--- Activity ---
Write out again, word for word, the lines below from the line that holds "# HarvardX-CS50W" through the line that holds "3. the book", omitting pictures.
(Beginning of Records to use)
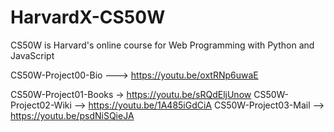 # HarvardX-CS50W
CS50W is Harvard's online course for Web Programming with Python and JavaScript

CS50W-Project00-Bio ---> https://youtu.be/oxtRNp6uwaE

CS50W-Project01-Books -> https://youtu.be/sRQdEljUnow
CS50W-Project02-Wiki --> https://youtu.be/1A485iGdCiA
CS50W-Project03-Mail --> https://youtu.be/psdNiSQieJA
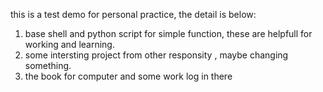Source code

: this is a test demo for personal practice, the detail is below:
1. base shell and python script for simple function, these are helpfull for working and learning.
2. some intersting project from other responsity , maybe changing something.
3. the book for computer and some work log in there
(End of Records to use)
(Beginning of Records to use)
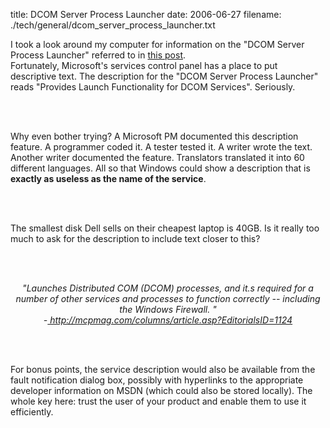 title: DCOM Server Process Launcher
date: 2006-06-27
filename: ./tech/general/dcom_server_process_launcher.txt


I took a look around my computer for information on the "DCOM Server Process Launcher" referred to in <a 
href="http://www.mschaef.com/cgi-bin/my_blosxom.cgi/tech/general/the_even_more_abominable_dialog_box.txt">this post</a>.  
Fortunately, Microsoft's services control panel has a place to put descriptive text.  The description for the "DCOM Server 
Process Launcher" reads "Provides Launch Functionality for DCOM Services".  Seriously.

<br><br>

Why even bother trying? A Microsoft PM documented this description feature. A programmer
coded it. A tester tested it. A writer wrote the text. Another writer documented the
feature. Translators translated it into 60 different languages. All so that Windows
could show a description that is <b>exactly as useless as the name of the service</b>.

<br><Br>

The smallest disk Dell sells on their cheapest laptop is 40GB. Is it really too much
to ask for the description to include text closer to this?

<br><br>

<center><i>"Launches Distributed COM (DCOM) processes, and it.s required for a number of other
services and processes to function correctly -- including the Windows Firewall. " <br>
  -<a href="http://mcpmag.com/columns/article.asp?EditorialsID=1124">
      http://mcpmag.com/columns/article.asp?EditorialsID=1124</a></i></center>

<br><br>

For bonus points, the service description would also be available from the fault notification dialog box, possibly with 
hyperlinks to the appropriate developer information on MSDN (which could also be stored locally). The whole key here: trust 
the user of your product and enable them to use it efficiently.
(End of Records to use)
--- Expected answer ---
 # HarvardX-CS50W
CS50W is Harvard's online course for Web Programming with Python and JavaScript

CS50W-Project00-Bio ---> https://youtu.be/oxtRNp6uwaE

CS50W-Project01-Books -> https://youtu.be/sRQdEljUnow
CS50W-Project02-Wiki --> https://youtu.be/1A485iGdCiA
CS50W-Project03-Mail --> https://youtu.be/psdNiSQieJA
Source code

: this is a test demo for personal practice, the detail is below:
1. base shell and python script for simple function, these are helpfull for working and learning.
2. some intersting project from other responsity , maybe changing something.
3. the book for computer and some work log in there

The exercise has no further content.